The WorkerPool manages concurrent pipeline execution using a tokio Semaphore to limit parallelism:

pub struct WorkerPool {
sender: mpsc::Sender<JobMessage>,
}

Flow

  1. Submit: The HTTP handler sends a JobMessage (containing the job ID) to the mpsc channel.
  2. Dispatch: A background dispatcher task reads messages from the channel and spawns a new tokio task for each job.
  3. Acquire: The spawned task acquires a semaphore permit. If all permits are taken (at max concurrency), the task blocks until one is available.
  4. Check cancellation: Before starting execution, the task checks if the job was already cancelled.
  5. Execute: The task calls teckel_api::etl(&yaml, &variables) with cancellation support via tokio::select!.
  6. Complete: On success, the job status is updated to Completed. On error, it is set to Failed with the error message.

Concurrency Control

The semaphore is initialized with max_concurrency permits (default: number of CPU cores). This limits how many pipelines can execute simultaneously.

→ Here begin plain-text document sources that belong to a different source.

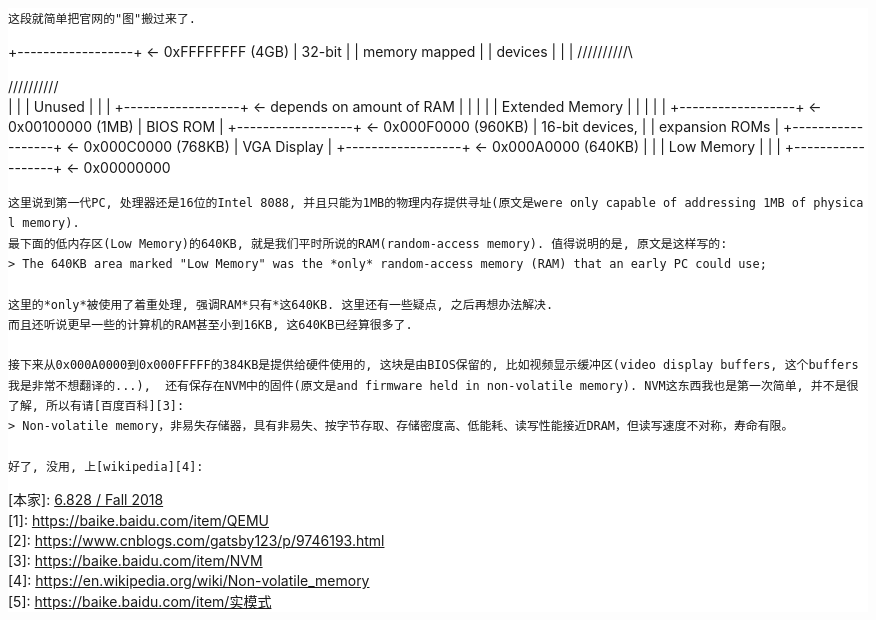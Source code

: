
 ```   
这段就简单把官网的"图"搬过来了.  
```

+------------------+  <- 0xFFFFFFFF (4GB)
|      32-bit      |
|  memory mapped   |
|     devices      |
|                  |
/\/\/\/\/\/\/\/\/\/\

/\/\/\/\/\/\/\/\/\/\
|                  |
|      Unused      |
|                  |
+------------------+  <- depends on amount of RAM
|                  |
|                  |
| Extended Memory  |
|                  |
|                  |
+------------------+  <- 0x00100000 (1MB)
|     BIOS ROM     |
+------------------+  <- 0x000F0000 (960KB)
|  16-bit devices, |
|  expansion ROMs  |
+------------------+  <- 0x000C0000 (768KB)
|   VGA Display    |
+------------------+  <- 0x000A0000 (640KB)
|                  |
|    Low Memory    |
|                  |
+------------------+  <- 0x00000000
```
这里说到第一代PC, 处理器还是16位的Intel 8088, 并且只能为1MB的物理内存提供寻址(原文是were only capable of addressing 1MB of physical memory).  
最下面的低内存区(Low Memory)的640KB, 就是我们平时所说的RAM(random-access memory). 值得说明的是, 原文是这样写的:  
> The 640KB area marked "Low Memory" was the *only* random-access memory (RAM) that an early PC could use;   

这里的*only*被使用了着重处理, 强调RAM*只有*这640KB. 这里还有一些疑点, 之后再想办法解决.   
而且还听说更早一些的计算机的RAM甚至小到16KB, 这640KB已经算很多了.  

接下来从0x000A0000到0x000FFFFF的384KB是提供给硬件使用的, 这块是由BIOS保留的, 比如视频显示缓冲区(video display buffers, 这个buffers我是非常不想翻译的...),  还有保存在NVM中的固件(原文是and firmware held in non-volatile memory). NVM这东西我也是第一次简单, 并不是很了解, 所以有请[百度百科][3]:  
> Non-volatile memory，非易失存储器，具有非易失、按字节存取、存储密度高、低能耗、读写性能接近DRAM，但读写速度不对称，寿命有限。  

好了, 没用, 上[wikipedia][4]:   
```

[本家]: [6.828 / Fall 2018](https://pdos.csail.mit.edu/6.828/2018/index.html)  
[1]: https://baike.baidu.com/item/QEMU   
[2]: https://www.cnblogs.com/gatsby123/p/9746193.html  
[3]: https://baike.baidu.com/item/NVM    
[4]: https://en.wikipedia.org/wiki/Non-volatile_memory    
[5]: https://baike.baidu.com/item/实模式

Jobs that exceed this limit wait in the mpsc channel until a permit becomes available.

Cancellation Support

The worker uses tokio::select! to race between the pipeline execution and the cancellation token:

let result = tokio::select! {
_ = cancel_token.cancelled() => {
store.update_status(&job_id, JobStatus::Cancelled);
return;
}
result = teckel_api::etl(&yaml, &variables) => result,
};

This ensures that a cancelled job stops at the next .await point inside the pipeline execution.